**Problem requirements**
Copy the data below exactly.

==============================

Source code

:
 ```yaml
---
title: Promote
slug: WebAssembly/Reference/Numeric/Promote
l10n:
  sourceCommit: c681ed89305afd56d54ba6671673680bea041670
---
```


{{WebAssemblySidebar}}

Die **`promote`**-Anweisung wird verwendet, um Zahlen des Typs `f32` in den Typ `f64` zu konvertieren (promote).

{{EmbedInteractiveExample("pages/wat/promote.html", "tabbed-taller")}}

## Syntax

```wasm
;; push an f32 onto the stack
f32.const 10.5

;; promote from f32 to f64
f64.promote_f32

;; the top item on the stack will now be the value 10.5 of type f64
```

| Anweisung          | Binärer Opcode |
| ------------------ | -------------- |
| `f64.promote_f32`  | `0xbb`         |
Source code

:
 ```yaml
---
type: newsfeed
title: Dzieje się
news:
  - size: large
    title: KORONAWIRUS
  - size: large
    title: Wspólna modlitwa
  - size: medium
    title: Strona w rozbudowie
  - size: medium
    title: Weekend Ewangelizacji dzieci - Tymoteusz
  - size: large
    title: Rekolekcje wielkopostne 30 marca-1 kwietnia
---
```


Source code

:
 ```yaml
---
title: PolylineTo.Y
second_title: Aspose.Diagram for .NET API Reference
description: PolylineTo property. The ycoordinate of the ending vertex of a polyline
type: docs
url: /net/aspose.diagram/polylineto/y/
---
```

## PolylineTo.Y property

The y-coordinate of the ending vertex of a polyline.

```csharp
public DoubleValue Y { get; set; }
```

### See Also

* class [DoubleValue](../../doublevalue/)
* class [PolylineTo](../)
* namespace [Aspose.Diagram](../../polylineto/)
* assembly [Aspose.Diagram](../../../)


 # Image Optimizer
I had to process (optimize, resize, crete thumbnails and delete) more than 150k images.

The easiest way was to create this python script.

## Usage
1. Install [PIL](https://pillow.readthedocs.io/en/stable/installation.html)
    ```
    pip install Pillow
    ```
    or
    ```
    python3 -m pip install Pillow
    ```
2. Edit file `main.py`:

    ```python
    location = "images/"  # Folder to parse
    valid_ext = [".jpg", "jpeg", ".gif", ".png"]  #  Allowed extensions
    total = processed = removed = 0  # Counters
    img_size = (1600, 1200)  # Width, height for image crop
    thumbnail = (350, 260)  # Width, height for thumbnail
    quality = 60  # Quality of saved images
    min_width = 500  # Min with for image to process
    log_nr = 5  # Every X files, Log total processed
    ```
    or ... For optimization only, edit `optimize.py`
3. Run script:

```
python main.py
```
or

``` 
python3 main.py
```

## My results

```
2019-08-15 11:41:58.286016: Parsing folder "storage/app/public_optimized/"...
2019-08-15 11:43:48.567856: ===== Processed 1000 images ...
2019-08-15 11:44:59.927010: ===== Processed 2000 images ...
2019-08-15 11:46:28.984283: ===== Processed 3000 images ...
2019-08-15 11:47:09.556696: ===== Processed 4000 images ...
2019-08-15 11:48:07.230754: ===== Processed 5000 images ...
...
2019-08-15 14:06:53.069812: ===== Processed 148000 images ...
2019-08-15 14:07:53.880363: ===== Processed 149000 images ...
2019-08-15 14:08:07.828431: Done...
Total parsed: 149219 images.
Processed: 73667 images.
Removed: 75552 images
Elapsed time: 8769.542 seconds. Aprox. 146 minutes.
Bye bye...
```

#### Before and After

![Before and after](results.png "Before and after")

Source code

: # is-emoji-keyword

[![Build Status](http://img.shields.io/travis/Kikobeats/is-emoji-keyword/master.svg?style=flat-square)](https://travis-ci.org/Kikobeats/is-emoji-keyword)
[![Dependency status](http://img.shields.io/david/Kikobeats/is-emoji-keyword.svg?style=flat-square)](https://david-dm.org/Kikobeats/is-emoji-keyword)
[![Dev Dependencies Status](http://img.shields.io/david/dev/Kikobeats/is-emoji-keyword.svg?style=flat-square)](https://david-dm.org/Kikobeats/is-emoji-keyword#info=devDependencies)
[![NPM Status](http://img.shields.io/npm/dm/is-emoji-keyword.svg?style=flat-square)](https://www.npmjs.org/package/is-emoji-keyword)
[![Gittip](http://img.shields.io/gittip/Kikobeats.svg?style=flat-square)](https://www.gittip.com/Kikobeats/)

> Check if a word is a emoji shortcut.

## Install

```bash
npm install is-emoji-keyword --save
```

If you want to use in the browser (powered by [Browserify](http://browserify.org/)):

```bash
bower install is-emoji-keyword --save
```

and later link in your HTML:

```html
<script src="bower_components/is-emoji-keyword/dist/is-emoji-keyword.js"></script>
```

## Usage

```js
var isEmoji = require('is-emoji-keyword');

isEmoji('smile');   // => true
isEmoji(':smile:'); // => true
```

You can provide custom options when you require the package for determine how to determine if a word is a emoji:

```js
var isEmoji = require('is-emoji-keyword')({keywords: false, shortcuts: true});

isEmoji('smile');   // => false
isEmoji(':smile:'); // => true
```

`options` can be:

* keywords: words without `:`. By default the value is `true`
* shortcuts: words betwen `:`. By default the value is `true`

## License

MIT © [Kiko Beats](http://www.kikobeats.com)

==============================

**Answer section**
Source code

:
 ```yaml
---
title: Promote
slug: WebAssembly/Reference/Numeric/Promote
l10n:
  sourceCommit: c681ed89305afd56d54ba6671673680bea041670
---
```


{{WebAssemblySidebar}}

Die **`promote`**-Anweisung wird verwendet, um Zahlen des Typs `f32` in den Typ `f64` zu konvertieren (promote).

{{EmbedInteractiveExample("pages/wat/promote.html", "tabbed-taller")}}

## Syntax

```wasm
;; push an f32 onto the stack
f32.const 10.5

;; promote from f32 to f64
f64.promote_f32

;; the top item on the stack will now be the value 10.5 of type f64
```

| Anweisung          | Binärer Opcode |
| ------------------ | -------------- |
| `f64.promote_f32`  | `0xbb`         |
Source code

:
 ```yaml
---
type: newsfeed
title: Dzieje się
news:
  - size: large
    title: KORONAWIRUS
  - size: large
    title: Wspólna modlitwa
  - size: medium
    title: Strona w rozbudowie
  - size: medium
    title: Weekend Ewangelizacji dzieci - Tymoteusz
  - size: large
    title: Rekolekcje wielkopostne 30 marca-1 kwietnia
---
```


Source code

:
 ```yaml
---
title: PolylineTo.Y
second_title: Aspose.Diagram for .NET API Reference
description: PolylineTo property. The ycoordinate of the ending vertex of a polyline
type: docs
url: /net/aspose.diagram/polylineto/y/
---
```

## PolylineTo.Y property

The y-coordinate of the ending vertex of a polyline.

```csharp
public DoubleValue Y { get; set; }
```

### See Also

* class [DoubleValue](../../doublevalue/)
* class [PolylineTo](../)
* namespace [Aspose.Diagram](../../polylineto/)
* assembly [Aspose.Diagram](../../../)


 # Image Optimizer
I had to process (optimize, resize, crete thumbnails and delete) more than 150k images.

The easiest way was to create this python script.

## Usage
1. Install [PIL](https://pillow.readthedocs.io/en/stable/installation.html)
    ```
    pip install Pillow
    ```
    or
    ```
    python3 -m pip install Pillow
    ```
2. Edit file `main.py`:

    ```python
    location = "images/"  # Folder to parse
    valid_ext = [".jpg", "jpeg", ".gif", ".png"]  #  Allowed extensions
    total = processed = removed = 0  # Counters
    img_size = (1600, 1200)  # Width, height for image crop
    thumbnail = (350, 260)  # Width, height for thumbnail
    quality = 60  # Quality of saved images
    min_width = 500  # Min with for image to process
    log_nr = 5  # Every X files, Log total processed
    ```
    or ... For optimization only, edit `optimize.py`
3. Run script:

```
python main.py
```
or

``` 
python3 main.py
```

## My results

```
2019-08-15 11:41:58.286016: Parsing folder "storage/app/public_optimized/"...
2019-08-15 11:43:48.567856: ===== Processed 1000 images ...
2019-08-15 11:44:59.927010: ===== Processed 2000 images ...
2019-08-15 11:46:28.984283: ===== Processed 3000 images ...
2019-08-15 11:47:09.556696: ===== Processed 4000 images ...
2019-08-15 11:48:07.230754: ===== Processed 5000 images ...
...
2019-08-15 14:06:53.069812: ===== Processed 148000 images ...
2019-08-15 14:07:53.880363: ===== Processed 149000 images ...
2019-08-15 14:08:07.828431: Done...
Total parsed: 149219 images.
Processed: 73667 images.
Removed: 75552 images
Elapsed time: 8769.542 seconds. Aprox. 146 minutes.
Bye bye...
```

#### Before and After

![Before and after](results.png "Before and after")

Source code

: # is-emoji-keyword

[![Build Status](http://img.shields.io/travis/Kikobeats/is-emoji-keyword/master.svg?style=flat-square)](https://travis-ci.org/Kikobeats/is-emoji-keyword)
[![Dependency status](http://img.shields.io/david/Kikobeats/is-emoji-keyword.svg?style=flat-square)](https://david-dm.org/Kikobeats/is-emoji-keyword)
[![Dev Dependencies Status](http://img.shields.io/david/dev/Kikobeats/is-emoji-keyword.svg?style=flat-square)](https://david-dm.org/Kikobeats/is-emoji-keyword#info=devDependencies)
[![NPM Status](http://img.shields.io/npm/dm/is-emoji-keyword.svg?style=flat-square)](https://www.npmjs.org/package/is-emoji-keyword)
[![Gittip](http://img.shields.io/gittip/Kikobeats.svg?style=flat-square)](https://www.gittip.com/Kikobeats/)

> Check if a word is a emoji shortcut.

## Install

```bash
npm install is-emoji-keyword --save
```

If you want to use in the browser (powered by [Browserify](http://browserify.org/)):

```bash
bower install is-emoji-keyword --save
```

and later link in your HTML:

```html
<script src="bower_components/is-emoji-keyword/dist/is-emoji-keyword.js"></script>
```

## Usage

```js
var isEmoji = require('is-emoji-keyword');

isEmoji('smile');   // => true
isEmoji(':smile:'); // => true
```

You can provide custom options when you require the package for determine how to determine if a word is a emoji:

```js
var isEmoji = require('is-emoji-keyword')({keywords: false, shortcuts: true});

isEmoji('smile');   // => false
isEmoji(':smile:'); // => true
```

`options` can be:

* keywords: words without `:`. By default the value is `true`
* shortcuts: words betwen `:`. By default the value is `true`

## License

MIT © [Kiko Beats](http://www.kikobeats.com)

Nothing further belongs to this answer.